As NTU noted in 2023:

Establishing capital requirements for banks can be complex, but properly balancing the task is important. Set them too low, and taxpayers could be on the hook for more failures from poorly managed banks; set them too high, and taxpayers suffer from a slow economy as the lending needed for worthy investments becomes scarcer.

. . . [P]ublic officials can look to policies that help to strengthen banks’ financial positions without resorting to even more restrictive capital standards, when U.S. institutions already have some of the highest such standards in the world. Regulatory frameworks can be built to allow greater availability of private reinsurance products for banks, which provides risk transfer – a benefit for banks’ soundness that regulators should, to the extent they are not already doing so, factor into the calculation of each bank’s risk-based capital requirement. Simpler tax policies, especially at the state level, could allow banks to build long-term reserves.

Achieving that balance has not always been easy. Earlier versions of the Basel III “Endgame” proposal raised legitimate concerns that certain provisions would significantly increase capital requirements without clear gains in financial resilience. As we’ve previously warned, capital standards set too high can be as harmful as those set too low, restricting credit availability, slowing growth, and pushing financial activity into less regulated sectors. The result could be ambiguity and volatility, leading to more institutional failures that pressure policymakers to approve taxpayer bailouts.

In fact, the July 2023 proposal would have imposed a 16% average increase in capital requirements, or about $160 billion.

Positive Reforms in this Rulemaking

Under the updated proposal, banks would be permitted to hold slightly fewer funds in regulatory capital and instead deploy those resources into productive activities such as business lending. Vice Chair for Supervision Michelle Bowman’s revised approach represents a meaningful improvement in how regulators evaluate complex capital rules and underscores why disciplined calibration can advance both taxpayer interests and broader economic resilience.

Beyond the broader macroeconomic benefits, several specific improvements stand out.

In contrast to the Agencies’ July 2023 proposal, the revised Basel III Proposal will feature a “single stack” approach for the “largest banks” in lieu of a “dual stack” approach to determine their minimum capital requirements. This change improves transparency and ensures capital standards focus on material risks rather than overlapping calculations that obscure true exposures.

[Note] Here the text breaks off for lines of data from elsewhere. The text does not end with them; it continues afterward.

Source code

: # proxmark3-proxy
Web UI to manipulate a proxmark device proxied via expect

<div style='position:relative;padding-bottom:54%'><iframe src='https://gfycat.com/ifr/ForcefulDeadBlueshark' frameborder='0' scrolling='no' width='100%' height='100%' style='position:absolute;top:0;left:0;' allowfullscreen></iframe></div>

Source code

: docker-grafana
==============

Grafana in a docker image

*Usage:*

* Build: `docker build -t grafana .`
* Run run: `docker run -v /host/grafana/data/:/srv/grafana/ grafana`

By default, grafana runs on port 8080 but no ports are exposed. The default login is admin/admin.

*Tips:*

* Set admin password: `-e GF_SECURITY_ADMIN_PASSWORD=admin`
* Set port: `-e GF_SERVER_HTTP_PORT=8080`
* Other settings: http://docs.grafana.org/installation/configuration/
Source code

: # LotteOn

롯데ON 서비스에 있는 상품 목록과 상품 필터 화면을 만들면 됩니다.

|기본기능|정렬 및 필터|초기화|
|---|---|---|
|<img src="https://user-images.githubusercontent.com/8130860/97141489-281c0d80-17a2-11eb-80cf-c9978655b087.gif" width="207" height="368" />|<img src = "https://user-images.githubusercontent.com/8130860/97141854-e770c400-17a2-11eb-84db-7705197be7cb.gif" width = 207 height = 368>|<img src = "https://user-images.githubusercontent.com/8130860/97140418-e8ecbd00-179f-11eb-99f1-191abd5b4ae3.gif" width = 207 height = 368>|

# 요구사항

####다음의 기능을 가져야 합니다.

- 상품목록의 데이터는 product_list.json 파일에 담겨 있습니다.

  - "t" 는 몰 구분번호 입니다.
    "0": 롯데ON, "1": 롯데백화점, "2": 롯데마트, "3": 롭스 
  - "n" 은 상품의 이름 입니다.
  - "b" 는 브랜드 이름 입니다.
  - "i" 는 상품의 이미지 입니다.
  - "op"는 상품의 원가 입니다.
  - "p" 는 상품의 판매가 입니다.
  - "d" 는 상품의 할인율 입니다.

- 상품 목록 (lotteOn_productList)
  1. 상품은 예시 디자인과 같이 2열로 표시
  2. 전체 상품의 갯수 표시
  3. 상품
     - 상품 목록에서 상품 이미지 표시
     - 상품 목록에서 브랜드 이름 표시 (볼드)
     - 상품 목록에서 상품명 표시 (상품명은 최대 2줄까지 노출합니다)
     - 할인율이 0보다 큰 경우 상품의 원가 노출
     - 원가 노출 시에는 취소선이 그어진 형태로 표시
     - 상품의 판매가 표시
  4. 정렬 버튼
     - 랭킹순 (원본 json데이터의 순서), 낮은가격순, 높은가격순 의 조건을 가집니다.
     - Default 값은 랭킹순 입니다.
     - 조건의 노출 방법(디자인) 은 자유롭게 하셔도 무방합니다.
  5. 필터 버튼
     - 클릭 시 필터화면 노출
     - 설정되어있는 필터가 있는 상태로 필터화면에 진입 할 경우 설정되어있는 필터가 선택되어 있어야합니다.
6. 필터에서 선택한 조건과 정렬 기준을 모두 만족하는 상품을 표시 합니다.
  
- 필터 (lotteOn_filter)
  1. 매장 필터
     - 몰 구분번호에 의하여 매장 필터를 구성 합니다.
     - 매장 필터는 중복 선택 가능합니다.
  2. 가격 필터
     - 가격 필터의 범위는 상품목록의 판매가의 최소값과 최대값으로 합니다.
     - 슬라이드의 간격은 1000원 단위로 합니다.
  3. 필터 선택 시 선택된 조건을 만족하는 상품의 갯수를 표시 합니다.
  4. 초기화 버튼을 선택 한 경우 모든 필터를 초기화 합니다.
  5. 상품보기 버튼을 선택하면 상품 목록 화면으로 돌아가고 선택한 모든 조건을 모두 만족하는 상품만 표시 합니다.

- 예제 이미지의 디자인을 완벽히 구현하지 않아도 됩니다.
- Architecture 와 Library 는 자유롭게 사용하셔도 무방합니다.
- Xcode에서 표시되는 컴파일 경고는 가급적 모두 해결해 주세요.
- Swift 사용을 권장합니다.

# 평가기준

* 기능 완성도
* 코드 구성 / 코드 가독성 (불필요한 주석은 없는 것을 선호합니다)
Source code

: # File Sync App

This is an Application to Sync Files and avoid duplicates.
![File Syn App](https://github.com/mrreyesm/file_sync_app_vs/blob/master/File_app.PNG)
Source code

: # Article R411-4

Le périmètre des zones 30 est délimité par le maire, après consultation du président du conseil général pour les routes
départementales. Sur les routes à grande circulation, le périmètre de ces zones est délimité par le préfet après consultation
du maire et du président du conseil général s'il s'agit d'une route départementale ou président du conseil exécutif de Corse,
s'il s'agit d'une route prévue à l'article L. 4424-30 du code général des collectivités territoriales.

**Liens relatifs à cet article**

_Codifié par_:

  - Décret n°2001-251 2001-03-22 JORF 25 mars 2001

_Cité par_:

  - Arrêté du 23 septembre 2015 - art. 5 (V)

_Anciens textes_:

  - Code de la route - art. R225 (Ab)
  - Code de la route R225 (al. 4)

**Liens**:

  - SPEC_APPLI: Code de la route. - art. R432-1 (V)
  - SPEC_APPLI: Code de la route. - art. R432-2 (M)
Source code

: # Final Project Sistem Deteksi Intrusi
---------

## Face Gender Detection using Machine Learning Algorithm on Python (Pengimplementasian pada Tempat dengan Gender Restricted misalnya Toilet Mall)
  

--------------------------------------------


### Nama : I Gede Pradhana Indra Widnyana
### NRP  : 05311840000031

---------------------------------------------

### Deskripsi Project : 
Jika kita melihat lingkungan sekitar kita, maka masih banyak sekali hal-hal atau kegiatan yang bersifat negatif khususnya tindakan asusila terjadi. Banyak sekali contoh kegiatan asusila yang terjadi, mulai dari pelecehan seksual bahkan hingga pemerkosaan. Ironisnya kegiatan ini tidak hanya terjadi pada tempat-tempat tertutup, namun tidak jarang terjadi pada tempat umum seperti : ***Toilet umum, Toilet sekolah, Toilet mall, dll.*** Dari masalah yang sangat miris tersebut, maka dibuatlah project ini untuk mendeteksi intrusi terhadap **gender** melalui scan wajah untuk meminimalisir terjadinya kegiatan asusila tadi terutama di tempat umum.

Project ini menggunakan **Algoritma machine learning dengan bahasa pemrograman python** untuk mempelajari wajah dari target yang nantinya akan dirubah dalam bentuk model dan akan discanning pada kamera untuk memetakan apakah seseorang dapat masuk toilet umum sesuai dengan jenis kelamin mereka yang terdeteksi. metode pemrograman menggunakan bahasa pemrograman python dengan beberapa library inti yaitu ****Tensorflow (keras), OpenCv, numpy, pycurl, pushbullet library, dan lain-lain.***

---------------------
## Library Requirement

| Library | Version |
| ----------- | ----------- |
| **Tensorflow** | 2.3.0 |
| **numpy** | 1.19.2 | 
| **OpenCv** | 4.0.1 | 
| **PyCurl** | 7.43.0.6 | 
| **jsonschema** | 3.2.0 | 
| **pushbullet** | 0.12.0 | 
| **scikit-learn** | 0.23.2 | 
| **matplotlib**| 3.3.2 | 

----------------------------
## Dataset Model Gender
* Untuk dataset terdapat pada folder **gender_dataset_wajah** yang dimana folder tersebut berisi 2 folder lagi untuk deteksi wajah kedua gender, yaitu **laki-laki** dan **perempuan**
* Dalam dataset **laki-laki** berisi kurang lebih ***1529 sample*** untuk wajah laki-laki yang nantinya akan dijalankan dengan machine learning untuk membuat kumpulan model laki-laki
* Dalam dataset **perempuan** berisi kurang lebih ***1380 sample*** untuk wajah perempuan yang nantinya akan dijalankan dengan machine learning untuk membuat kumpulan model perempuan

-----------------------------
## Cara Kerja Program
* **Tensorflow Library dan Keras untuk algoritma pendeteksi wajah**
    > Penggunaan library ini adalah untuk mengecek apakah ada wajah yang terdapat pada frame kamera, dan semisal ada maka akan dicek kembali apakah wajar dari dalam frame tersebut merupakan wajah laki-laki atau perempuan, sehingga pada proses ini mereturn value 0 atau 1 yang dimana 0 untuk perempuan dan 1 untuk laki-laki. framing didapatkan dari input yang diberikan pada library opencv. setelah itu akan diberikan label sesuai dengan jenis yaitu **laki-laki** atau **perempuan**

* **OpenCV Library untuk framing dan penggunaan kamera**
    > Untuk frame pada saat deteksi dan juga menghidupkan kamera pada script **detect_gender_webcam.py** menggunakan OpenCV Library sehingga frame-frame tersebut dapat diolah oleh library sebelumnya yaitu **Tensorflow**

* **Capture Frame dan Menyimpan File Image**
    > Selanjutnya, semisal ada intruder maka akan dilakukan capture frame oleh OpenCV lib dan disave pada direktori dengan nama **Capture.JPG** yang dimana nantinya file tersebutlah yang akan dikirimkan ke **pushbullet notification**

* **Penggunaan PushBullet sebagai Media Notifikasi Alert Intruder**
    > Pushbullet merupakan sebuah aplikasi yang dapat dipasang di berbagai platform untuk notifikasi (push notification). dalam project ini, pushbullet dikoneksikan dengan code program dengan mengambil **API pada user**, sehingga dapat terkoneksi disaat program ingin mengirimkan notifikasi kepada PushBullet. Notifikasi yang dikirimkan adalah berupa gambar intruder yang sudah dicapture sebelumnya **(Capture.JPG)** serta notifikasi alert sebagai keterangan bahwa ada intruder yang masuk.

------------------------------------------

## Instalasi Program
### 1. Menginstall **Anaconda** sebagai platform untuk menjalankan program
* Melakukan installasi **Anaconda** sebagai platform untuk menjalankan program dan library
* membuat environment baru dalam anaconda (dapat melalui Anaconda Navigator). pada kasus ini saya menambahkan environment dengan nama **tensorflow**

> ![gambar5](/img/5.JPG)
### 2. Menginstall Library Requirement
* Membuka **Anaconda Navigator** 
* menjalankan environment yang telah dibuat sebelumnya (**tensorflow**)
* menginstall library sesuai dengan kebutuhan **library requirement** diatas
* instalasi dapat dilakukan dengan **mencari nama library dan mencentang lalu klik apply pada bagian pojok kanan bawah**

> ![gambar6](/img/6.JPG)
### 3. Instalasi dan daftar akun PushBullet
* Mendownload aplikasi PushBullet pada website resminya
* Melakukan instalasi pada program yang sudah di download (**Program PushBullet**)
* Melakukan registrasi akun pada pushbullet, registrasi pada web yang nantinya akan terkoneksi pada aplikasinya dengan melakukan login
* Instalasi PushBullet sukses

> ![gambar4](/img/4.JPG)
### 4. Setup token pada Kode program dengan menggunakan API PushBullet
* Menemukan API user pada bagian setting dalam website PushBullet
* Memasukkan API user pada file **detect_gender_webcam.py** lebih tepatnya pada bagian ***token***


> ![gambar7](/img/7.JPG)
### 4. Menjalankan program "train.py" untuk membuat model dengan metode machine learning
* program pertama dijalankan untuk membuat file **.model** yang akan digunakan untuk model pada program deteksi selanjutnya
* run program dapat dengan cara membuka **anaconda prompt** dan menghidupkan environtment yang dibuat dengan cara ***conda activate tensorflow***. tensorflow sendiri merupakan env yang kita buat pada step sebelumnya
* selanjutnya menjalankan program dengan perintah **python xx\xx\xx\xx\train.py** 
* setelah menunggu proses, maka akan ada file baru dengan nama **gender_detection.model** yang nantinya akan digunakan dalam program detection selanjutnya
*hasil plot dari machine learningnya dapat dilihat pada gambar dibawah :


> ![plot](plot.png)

In the long run, this improved perspective could allow federal watchdogs to spot financial trouble at banks sooner.

Most importantly, the shift towards a single stack framework replaces a complex structure that risked duplicative requirements. Financial institutions currently devote significant resources to managing and complying with multiple capital regimes that frequently produce redundant outcomes. In short, they are spending twice as much time as needed to determine their capital risk, which ultimately means an inefficient use of their own resources. Simplifying these requirements would allow banks to focus more resources on serving customers, supporting economic growth, and investing in risk management rather than navigating regulatory complexity.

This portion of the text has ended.